Before I go on, I just wanted to point out how the issue of remittances has shifted over time. Until about give or take the 1980s and 90s, many migrants were treated as traitors in some countries of origin. All this changed when a number of governments (beginning with Mexico and India) began to realize how much money was coming through remittances. All of a sudden, a group of ‘traitors’ became heroes who sacrificed for their families, cities, and homeland. In the case of Peru, for example, remittances account for about USD$2 billion annually, which is peanuts if you compare it to the USD$21 billion going to Mexico each year. Yet it is interesting to see how a qualitative shift has taken place in how migrants are regarded.
The gold rush in the Americas and Australia became a point of interest for governments, private enterprises, and migrants alike. Governments in the U.S., Canada, Australia, Argentina, and Brazil, with large swaths of available cheap, or sometimes free land were able to capitalize in attracting migrants from different places and regions, with an affinity for European labour, which depending on the region meant Northern European such as in North America (Catholics such as the Italian s and Polish were regarded as ‘un-assimilateable’) and western Europeans in the Southern Cone (Argentina, Uruguay, Chile, and parts of Brazil).

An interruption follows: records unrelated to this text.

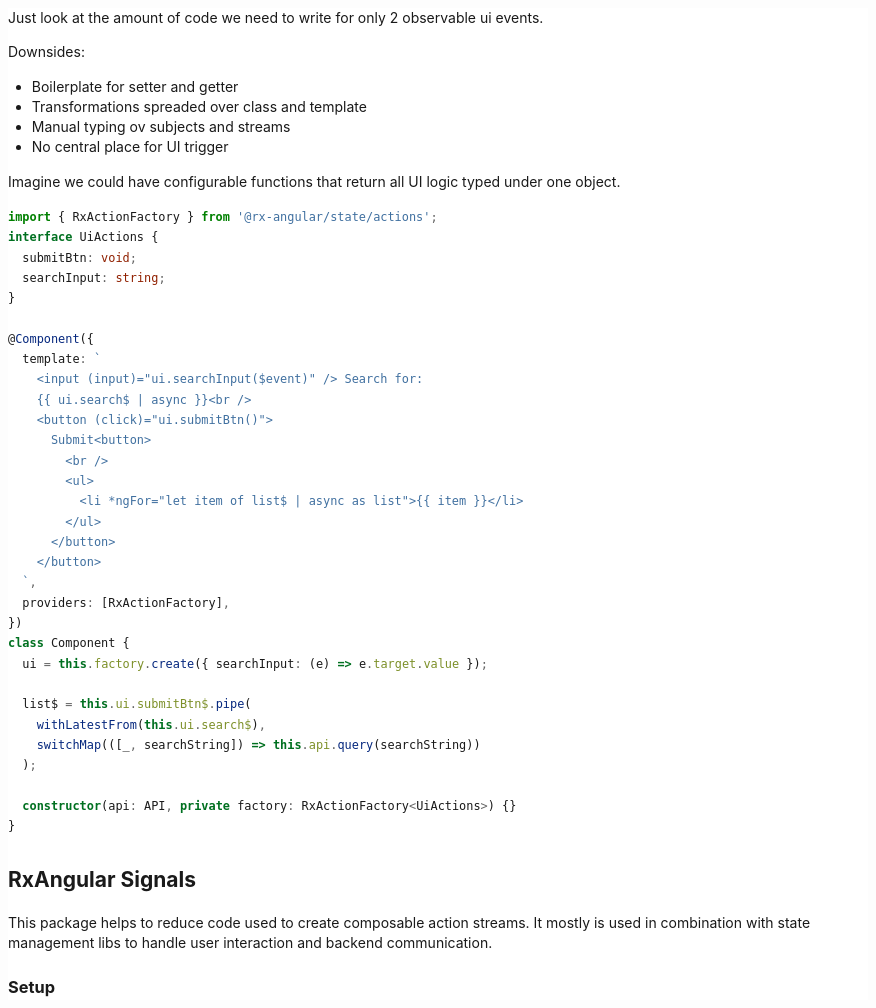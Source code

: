 Just look at the amount of code we need to write for only 2 observable ui events.

Downsides:

- Boilerplate for setter and getter
- Transformations spreaded over class and template
- Manual typing ov subjects and streams
- No central place for UI trigger

Imagine we could have configurable functions that return all UI logic typed under one object.

```typescript
import { RxActionFactory } from '@rx-angular/state/actions';
interface UiActions {
  submitBtn: void;
  searchInput: string;
}

@Component({
  template: `
    <input (input)="ui.searchInput($event)" /> Search for:
    {{ ui.search$ | async }}<br />
    <button (click)="ui.submitBtn()">
      Submit<button>
        <br />
        <ul>
          <li *ngFor="let item of list$ | async as list">{{ item }}</li>
        </ul>
      </button>
    </button>
  `,
  providers: [RxActionFactory],
})
class Component {
  ui = this.factory.create({ searchInput: (e) => e.target.value });

  list$ = this.ui.submitBtn$.pipe(
    withLatestFrom(this.ui.search$),
    switchMap(([_, searchString]) => this.api.query(searchString))
  );

  constructor(api: API, private factory: RxActionFactory<UiActions>) {}
}
```

## RxAngular Signals

This package helps to reduce code used to create composable action streams.
It mostly is used in combination with state management libs to handle user interaction and backend communication.

### Setup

On the other side of the Pacific, and in this case, Japan, migrants originated from a very specific geography; as well as social and cultural place in family hierarchy. If economics were our only lens, it would not make sense for only second or third sons to migrate; we would need to include women and the eldest son in each family. However, cultural proclivities, many times guide who migrates, which may or may not be the most ‘fit’ individual to do so. At the same time, it is interesting how the Meiji Monarchy decided to ‘outsource’ the issue of poverty by enticing the unwanted to leave for other lands.

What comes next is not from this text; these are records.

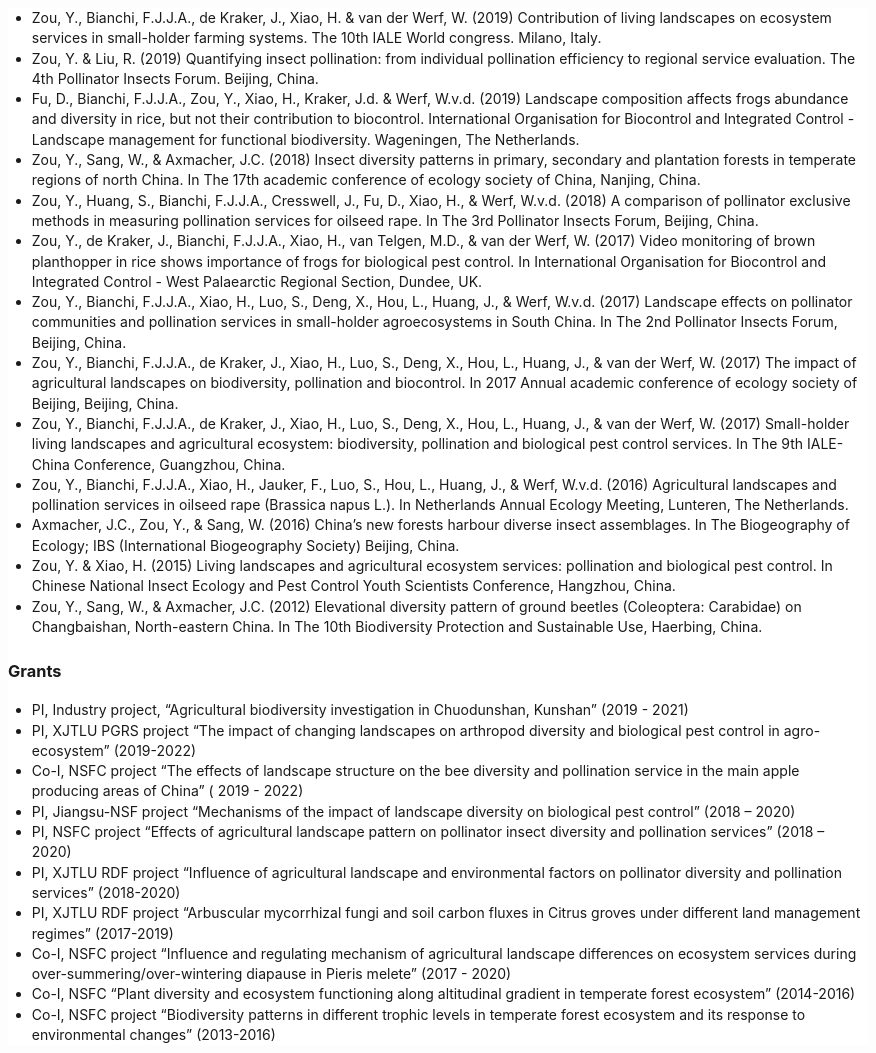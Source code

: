 <ul> <li> Zou, Y., Bianchi, F.J.J.A., de Kraker, J., Xiao, H. & van der Werf, W. (2019) Contribution of living landscapes on ecosystem services in small-holder farming systems. The 10th IALE World congress. Milano, Italy. </li><li> Zou, Y. & Liu, R. (2019) Quantifying insect pollination: from individual pollination efficiency to regional service evaluation. The 4th Pollinator Insects Forum. Beijing, China. </li><li> Fu, D., Bianchi, F.J.J.A., Zou, Y., Xiao, H., Kraker, J.d. & Werf, W.v.d. (2019) Landscape composition affects frogs abundance and diversity in rice, but not their contribution to biocontrol. International Organisation for Biocontrol and Integrated Control - Landscape management for functional biodiversity. Wageningen, The Netherlands. </li><li> Zou, Y., Sang, W., & Axmacher, J.C. (2018) Insect diversity patterns in primary, secondary and plantation forests in temperate regions of north China. In The 17th academic conference of ecology society of China, Nanjing, China. </li><li> Zou, Y., Huang, S., Bianchi, F.J.J.A., Cresswell, J., Fu, D., Xiao, H., & Werf, W.v.d. (2018) A comparison of pollinator exclusive methods in measuring pollination services for oilseed rape. In The 3rd Pollinator Insects Forum, Beijing, China. </li><li> Zou, Y., de Kraker, J., Bianchi, F.J.J.A., Xiao, H., van Telgen, M.D., & van der Werf, W. (2017) Video monitoring of brown planthopper in rice shows importance of frogs for biological pest control. In International Organisation for Biocontrol and Integrated Control - West Palaearctic Regional Section, Dundee, UK. </li><li> Zou, Y., Bianchi, F.J.J.A., Xiao, H., Luo, S., Deng, X., Hou, L., Huang, J., & Werf, W.v.d. (2017) Landscape effects on pollinator communities and pollination services in small-holder agroecosystems in South China. In The 2nd Pollinator Insects Forum, Beijing, China. </li><li> Zou, Y., Bianchi, F.J.J.A., de Kraker, J., Xiao, H., Luo, S., Deng, X., Hou, L., Huang, J., & van der Werf, W. (2017) The impact of agricultural landscapes on biodiversity, pollination and biocontrol. In 2017 Annual academic conference of ecology society of Beijing, Beijing, China. </li><li> Zou, Y., Bianchi, F.J.J.A., de Kraker, J., Xiao, H., Luo, S., Deng, X., Hou, L., Huang, J., & van der Werf, W. (2017) Small-holder living landscapes and agricultural ecosystem: biodiversity, pollination and biological pest control services. In The 9th IALE-China Conference, Guangzhou, China. </li><li> Zou, Y., Bianchi, F.J.J.A., Xiao, H., Jauker, F., Luo, S., Hou, L., Huang, J., & Werf, W.v.d. (2016) Agricultural landscapes and pollination services in oilseed rape (Brassica napus L.). In Netherlands Annual Ecology Meeting, Lunteren, The Netherlands. </li><li> Axmacher, J.C., Zou, Y., & Sang, W. (2016) China’s new forests harbour diverse insect assemblages. In The Biogeography of Ecology; IBS (International Biogeography Society) Beijing, China. </li><li> Zou, Y. & Xiao, H. (2015) Living landscapes and agricultural ecosystem services: pollination and biological pest control. In Chinese National Insect Ecology and Pest Control Youth Scientists Conference, Hangzhou, China. </li><li> Zou, Y., Sang, W., & Axmacher, J.C. (2012) Elevational diversity pattern of ground beetles (Coleoptera: Carabidae) on Changbaishan, North-eastern China. In The 10th Biodiversity Protection and Sustainable Use, Haerbing, China. </li> </ul>

###  Grants

<ul> <li> PI, Industry project, “Agricultural biodiversity investigation in Chuodunshan, Kunshan” (2019 - 2021) </li><li> PI, XJTLU PGRS project “The impact of changing landscapes on arthropod diversity and biological pest control in agro-ecosystem” (2019-2022) </li><li> Co-I, NSFC project “The effects of landscape structure on the bee diversity and pollination service in the main apple producing areas of China” ( 2019 - 2022) </li><li> PI, Jiangsu-NSF project “Mechanisms of the impact of landscape diversity on biological pest control” (2018 – 2020) </li><li> PI, NSFC project “Effects of agricultural landscape pattern on pollinator insect diversity and pollination services” (2018 – 2020) </li><li> PI, XJTLU RDF project “Influence of agricultural landscape and environmental factors on pollinator diversity and pollination services” (2018-2020) </li><li> PI, XJTLU RDF project “Arbuscular mycorrhizal fungi and soil carbon fluxes in Citrus groves under different land management regimes” (2017-2019) </li><li> Co-I, NSFC project “Influence and regulating mechanism of agricultural landscape differences on ecosystem services during over-summering/over-wintering diapause in Pieris melete” (2017 - 2020) </li><li> Co-I, NSFC “Plant diversity and ecosystem functioning along altitudinal gradient in temperate forest ecosystem” (2014-2016) </li><li> Co-I, NSFC project “Biodiversity patterns in different trophic levels in temperate forest ecosystem and its response to environmental changes” (2013-2016) </li> </ul>
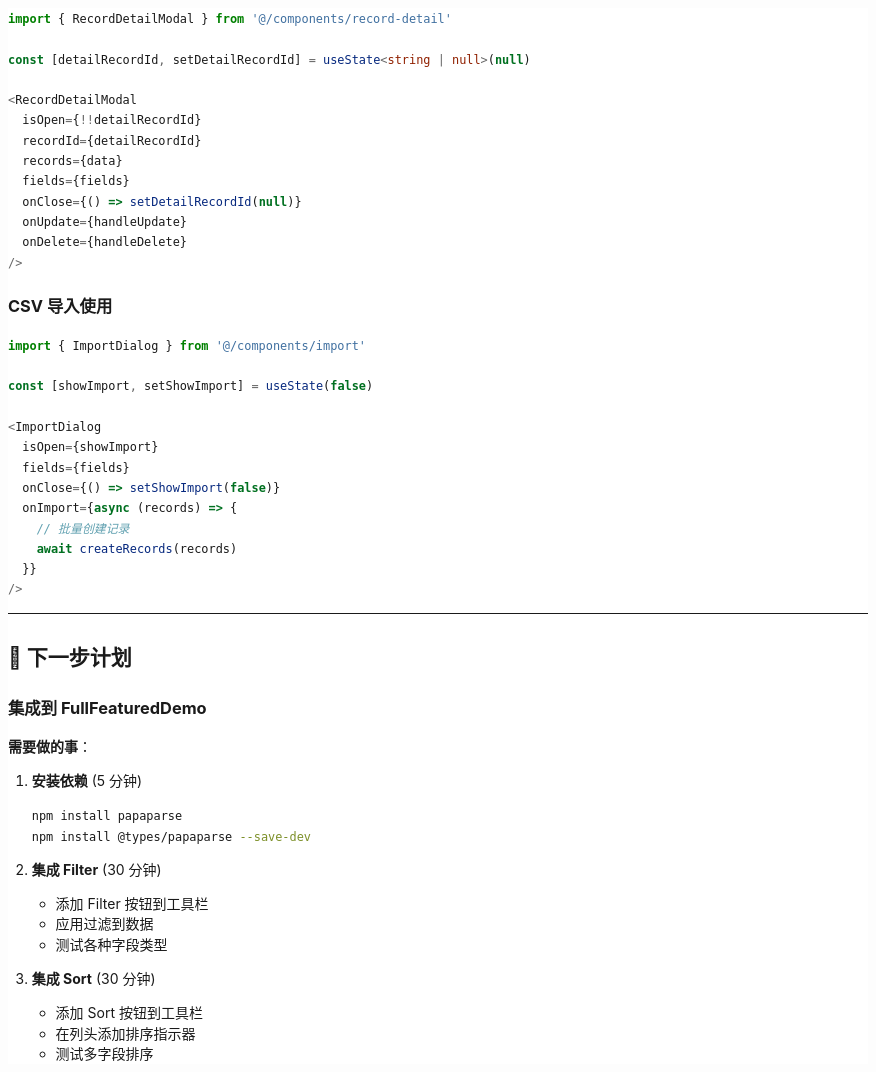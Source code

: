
 ```typescript
import { RecordDetailModal } from '@/components/record-detail'

const [detailRecordId, setDetailRecordId] = useState<string | null>(null)

<RecordDetailModal
  isOpen={!!detailRecordId}
  recordId={detailRecordId}
  records={data}
  fields={fields}
  onClose={() => setDetailRecordId(null)}
  onUpdate={handleUpdate}
  onDelete={handleDelete}
/>
```

### CSV 导入使用

```typescript
import { ImportDialog } from '@/components/import'

const [showImport, setShowImport] = useState(false)

<ImportDialog
  isOpen={showImport}
  fields={fields}
  onClose={() => setShowImport(false)}
  onImport={async (records) => {
    // 批量创建记录
    await createRecords(records)
  }}
/>
```

---

## 🚀 下一步计划

### 集成到 FullFeaturedDemo

**需要做的事**：

1. **安装依赖** (5 分钟)
   ```bash
   npm install papaparse
   npm install @types/papaparse --save-dev
   ```

2. **集成 Filter** (30 分钟)
   - 添加 Filter 按钮到工具栏
   - 应用过滤到数据
   - 测试各种字段类型

3. **集成 Sort** (30 分钟)
   - 添加 Sort 按钮到工具栏
   - 在列头添加排序指示器
   - 测试多字段排序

Similarly to Chinese migrants, the first Japanese arrived as indentured workers to toil in cotton and sugar plantations, and like many, with thoughts of saving and going back after the four year contract was up. As history has shown however, it is rare for people to completely make a return.
One aspect of this migration, or at least one of the ideas behind it, was colonization through migration. However, what I found interesting was the absence of violence as with other colonization campaigns by empires (including the Japanese colonization of Korea and Manchuria). This idea of sending its subjects (Japan was not a democracy at the time) in order to help secure ‘the prosperity of the Japanese race’ seems a dubious argument at best in the way it was made. What does seem likely is the Crown shedding a positive light on their plans of ‘population control’ by getting rid of the unwanted poor from prefectures such Hiroshima, Okinawa, Kumamoto, and Fukuoka.
Peru’s rapid growth post-war with Chile it seems was not enough, it seems, to rid itself of the Social Darwinism prevalent in many regions of the globe. The drive to induce European migration and ‘improve our race’ only took a backseat when it became evident Peru could not compete with the nation building processes in countries with larger geographies, as well as the willingness to grant access to farmland. The want by Peruvian landowners to keep migrants from owning land became one of the central reasons for Peru’s failure to attract migrants. Even in their want to attract European migrants, Peruvians landowners wanted free labourers, but also restricted access to land ownership. It seems, not wanting any competition whatsoever helped contributed to a lack of innovation and competitiveness in the global marketplace. In comparison, for example, Argentina became one of the most successful economies of the late 19th and early 20th centuries.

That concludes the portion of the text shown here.